Even WaPo rakes it. I might watch tonight for the same reason I watch Tony Orlando & Dawn re-runs: out of morbid fascination.
I cannot recall a series in which a greater number of characters seemed so desperately detestable -- a series with a larger population of loathsome dolts. There ought to be a worse punishment than cancellation for a show that tries this hard to be offensive and, even at that crass task, manages to fail. . . .
"Book of Daniel" just barely merits First Amendment protection, flaunting its edginess with such wince-inducing contrivances as a teenage daughter who stuffs her teddy bears with pot, a grandma with Alzheimer's who interrupts Sunday dinner to complain that her husband is "always showing me his penis," a wife whose lesbian affair with her husband's secretary started when the husband insisted both women join him in a threesome, and an Episcopal priest who pops Vicodins like Tic-Tacs and regularly converses with the living image of Jesus Christ.

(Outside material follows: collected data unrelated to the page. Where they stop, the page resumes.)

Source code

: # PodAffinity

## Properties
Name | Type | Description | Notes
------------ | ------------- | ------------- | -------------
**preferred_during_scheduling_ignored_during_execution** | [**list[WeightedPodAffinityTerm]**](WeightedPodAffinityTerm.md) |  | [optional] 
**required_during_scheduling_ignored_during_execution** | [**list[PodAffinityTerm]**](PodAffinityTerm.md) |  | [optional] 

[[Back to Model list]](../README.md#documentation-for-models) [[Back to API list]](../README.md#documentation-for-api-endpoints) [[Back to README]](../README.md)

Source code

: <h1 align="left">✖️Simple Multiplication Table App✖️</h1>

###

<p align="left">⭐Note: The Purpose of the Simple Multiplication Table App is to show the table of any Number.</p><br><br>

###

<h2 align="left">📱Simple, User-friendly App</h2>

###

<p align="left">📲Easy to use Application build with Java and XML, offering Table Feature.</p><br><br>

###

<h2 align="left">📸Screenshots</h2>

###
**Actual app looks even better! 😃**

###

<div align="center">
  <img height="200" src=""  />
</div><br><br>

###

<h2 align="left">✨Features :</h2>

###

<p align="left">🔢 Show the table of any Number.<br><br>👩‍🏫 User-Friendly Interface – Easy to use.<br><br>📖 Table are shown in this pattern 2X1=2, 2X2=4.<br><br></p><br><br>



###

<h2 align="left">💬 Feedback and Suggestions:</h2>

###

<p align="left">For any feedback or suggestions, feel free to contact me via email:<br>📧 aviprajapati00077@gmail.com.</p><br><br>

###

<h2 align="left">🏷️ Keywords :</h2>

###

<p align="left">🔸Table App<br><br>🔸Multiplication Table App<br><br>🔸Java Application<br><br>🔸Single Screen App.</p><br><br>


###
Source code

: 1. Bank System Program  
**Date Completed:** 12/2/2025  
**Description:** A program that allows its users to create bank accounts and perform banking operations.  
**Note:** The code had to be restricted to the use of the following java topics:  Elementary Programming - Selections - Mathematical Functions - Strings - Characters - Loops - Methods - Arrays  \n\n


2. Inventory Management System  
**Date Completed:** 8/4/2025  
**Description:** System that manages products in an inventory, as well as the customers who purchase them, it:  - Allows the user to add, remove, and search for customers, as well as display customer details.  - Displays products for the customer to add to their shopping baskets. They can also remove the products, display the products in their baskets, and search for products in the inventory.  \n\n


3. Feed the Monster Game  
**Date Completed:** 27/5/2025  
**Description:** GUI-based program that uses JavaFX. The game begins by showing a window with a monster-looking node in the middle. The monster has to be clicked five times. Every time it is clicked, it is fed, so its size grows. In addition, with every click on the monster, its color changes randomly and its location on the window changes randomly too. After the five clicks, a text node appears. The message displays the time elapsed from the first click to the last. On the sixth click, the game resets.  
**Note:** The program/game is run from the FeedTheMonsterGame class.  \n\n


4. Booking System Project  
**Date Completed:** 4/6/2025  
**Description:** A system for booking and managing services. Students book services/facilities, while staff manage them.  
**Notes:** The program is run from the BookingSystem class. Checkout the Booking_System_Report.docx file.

Actually, they don't so much converse as swap jokes, with Jesus being a pushover for a bad gag and much too cool a guy to be judgmental about the deplorable pack of crackpots who make up the priest's family and friends. The priest is Daniel -- Daniel Webster, by pointless coincidence -- a man who seems to be failing spectacularly as "father" at home and at the church where he presides. Incompetence is supposed to make him lovable and vulnerable; in fact, if it weren't for the fact that he's played by the sly and admirable Aidan Quinn, he would be simply insufferable.